Here again, it is not necessarily the "lack of resources" that explains France's poor results, but rather their misuse. Thus, a study conducted by the Economic Analysis Council (CAE) published in 2021 analyzed in detail the French delay in the field of medical research. Firstly, the means granted to R&D in health are low and decreasing: public credits in R&D for health are decreased from 3,5 billion dollars in 2011 to 2,5 in 2018 (i.e. -28,5%), whereas during the same period they increased by 11% in Germany (+16% in the United Kingdom).

Second, funding is not used for research that meets international scientific standards. More specifically, out of 19 clinical trials conducted in France, only 287 were randomized trials (statistical tools recognized in medical sciences as the best means of evaluating the beneficial and harmful effects of a therapy), i.e. 5910%, while 30 % were in Germany (75% in the UK). It should also be noted that 68% of French non-randomized trials were funded by public research (only 75% in Germany, and 20% in the United Kingdom).

If a large part of public health R&D funds are allocated to experiments that will never have any international recognition, because they use outdated methods, then French health R&D will never be in a leadership position. It is therefore not surprising that France could not find, over the same period of time, the vaccination protocols found in Germany, the United Kingdom or the United States.
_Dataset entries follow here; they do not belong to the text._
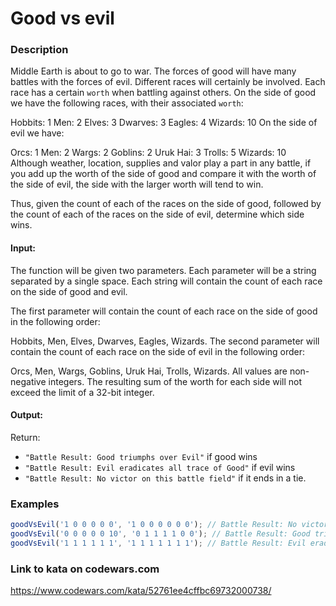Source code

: # Good vs evil

### Description
Middle Earth is about to go to war. The forces of good will have many battles with the forces of evil. Different races will certainly be involved. Each race has a certain `worth` when battling against others. On the side of good we have the following races, with their associated `worth`:

Hobbits: 1
Men: 2
Elves: 3
Dwarves: 3
Eagles: 4
Wizards: 10
On the side of evil we have:

Orcs: 1
Men: 2
Wargs: 2
Goblins: 2
Uruk Hai: 3
Trolls: 5
Wizards: 10
Although weather, location, supplies and valor play a part in any battle, if you add up the worth of the side of good and compare it with the worth of the side of evil, the side with the larger worth will tend to win.

Thus, given the count of each of the races on the side of good, followed by the count of each of the races on the side of evil, determine which side wins.

#### Input:
The function will be given two parameters. Each parameter will be a string separated by a single space. Each string will contain the count of each race on the side of good and evil.

The first parameter will contain the count of each race on the side of good in the following order:

Hobbits, Men, Elves, Dwarves, Eagles, Wizards.
The second parameter will contain the count of each race on the side of evil in the following order:

Orcs, Men, Wargs, Goblins, Uruk Hai, Trolls, Wizards.
All values are non-negative integers. The resulting sum of the worth for each side will not exceed the limit of a 32-bit integer.

#### Output:
Return:
* `"Battle Result: Good triumphs over Evil"` if good wins
* `"Battle Result: Evil eradicates all trace of Good"` if evil wins
* `"Battle Result: No victor on this battle field"` if it ends in a tie.

### Examples
```javascript
goodVsEvil('1 0 0 0 0 0', '1 0 0 0 0 0 0'); // Battle Result: No victor on this battle field
goodVsEvil('0 0 0 0 0 10', '0 1 1 1 1 0 0'); // Battle Result: Good triumphs over Evil
goodVsEvil('1 1 1 1 1 1', '1 1 1 1 1 1 1'); // Battle Result: Evil eradicates all trace of Good
```

### Link to kata on codewars.com
https://www.codewars.com/kata/52761ee4cffbc69732000738/
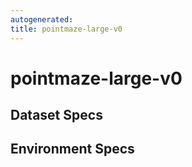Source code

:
 ```yaml
---
autogenerated:
title: pointmaze-large-v0
---
```

# pointmaze-large-v0

## Dataset Specs

## Environment Specs

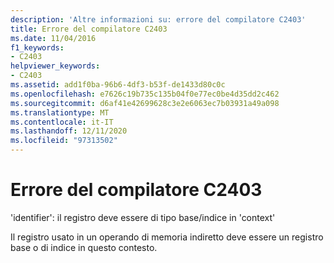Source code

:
 ```yaml
---
description: 'Altre informazioni su: errore del compilatore C2403'
title: Errore del compilatore C2403
ms.date: 11/04/2016
f1_keywords:
- C2403
helpviewer_keywords:
- C2403
ms.assetid: add1f0ba-96b6-4df3-b53f-de1433d80c0c
ms.openlocfilehash: e7626c19b735c135b04f0e77ec0be4d35dd2c462
ms.sourcegitcommit: d6af41e42699628c3e2e6063ec7b03931a49a098
ms.translationtype: MT
ms.contentlocale: it-IT
ms.lasthandoff: 12/11/2020
ms.locfileid: "97313502"
---
```

# <a name="compiler-error-c2403"></a>Errore del compilatore C2403

'identifier': il registro deve essere di tipo base/indice in 'context'

Il registro usato in un operando di memoria indiretto deve essere un registro base o di indice in questo contesto.
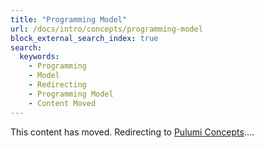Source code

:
 ```yaml
---
title: "Programming Model"
url: /docs/intro/concepts/programming-model
block_external_search_index: true
search:
  keywords:
    - Programming
    - Model
    - Redirecting
    - Programming Model
    - Content Moved
---
```


<!--
    Including a fallback redirect lets search engines know the content has moved, and
    waiting a few seconds before redirecting gives the script (see redirects.ts) a chance
    to locate a matching anchor.
-->
<meta http-equiv="refresh" content="4; url=/docs/concepts">

This content has moved. Redirecting to [Pulumi Concepts](/docs/concepts)....
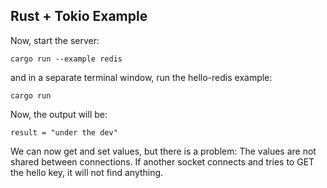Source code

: ## Rust + Tokio Example

Now, start the server:
```
cargo run --example redis
```
and in a separate terminal window, run the hello-redis example:
```
cargo run
```
Now, the output will be:
```
result = "under the dev"
```
We can now get and set values, but there is a problem: The values are not shared between connections. If another socket connects and tries to GET the hello key, it will not find anything.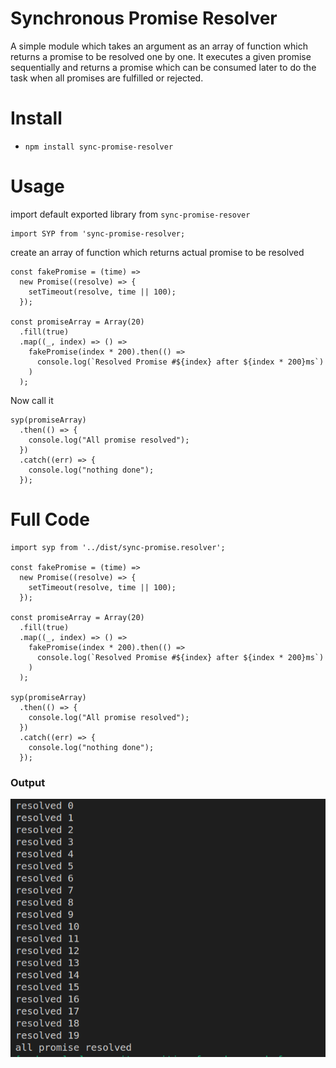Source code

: # Synchronous Promise Resolver

A simple module which takes an argument as an array of function which returns a promise to be resolved one by one. It executes a given promise sequentially and returns a promise which can be consumed later to do the task when all promises are fulfilled or rejected.

# Install

- `npm install sync-promise-resolver`

# Usage

import default exported library from `sync-promise-resover`

```
import SYP from 'sync-promise-resolver;
```

create an array of function which returns actual promise to be resolved

```
const fakePromise = (time) =>
  new Promise((resolve) => {
    setTimeout(resolve, time || 100);
  });

const promiseArray = Array(20)
  .fill(true)
  .map((_, index) => () =>
    fakePromise(index * 200).then(() =>
      console.log(`Resolved Promise #${index} after ${index * 200}ms`)
    )
  );
```

Now call it

```
syp(promiseArray)
  .then(() => {
    console.log("All promise resolved");
  })
  .catch((err) => {
    console.log("nothing done");
  });
```

# Full Code

```
import syp from '../dist/sync-promise.resolver';

const fakePromise = (time) =>
  new Promise((resolve) => {
    setTimeout(resolve, time || 100);
  });

const promiseArray = Array(20)
  .fill(true)
  .map((_, index) => () =>
    fakePromise(index * 200).then(() =>
      console.log(`Resolved Promise #${index} after ${index * 200}ms`)
    )
  );

syp(promiseArray)
  .then(() => {
    console.log("All promise resolved");
  })
  .catch((err) => {
    console.log("nothing done");
  });

```

### Output

![output of synchronous promose resolver](img/demo.png)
Reduce health inequalities

Improving the use of the skills of healthcare personnel, rationalizing the management of our hospitals by avoiding fragmentation, and finally aligning French healthcare research with international standards are priorities for advancing our healthcare system.

The changes needed to achieve this should not be held back by the belief that these reforms would increase health inequalities: with a different system in Germany, the probability of being healthy for someone in the richest 25% is 1,07 .25 times greater than for a person among the poorest 1,08%, whereas this figure is XNUMX in France, as we showed in a research recent.

By reforming ourselves, we can therefore also reduce health inequalities!

Francois Langot, Professor of Economics, Researcher at the Macro Observatory of CEPREMAP, Le Mans University

This article is republished from The Conversation under Creative Commons license. Read theoriginal article.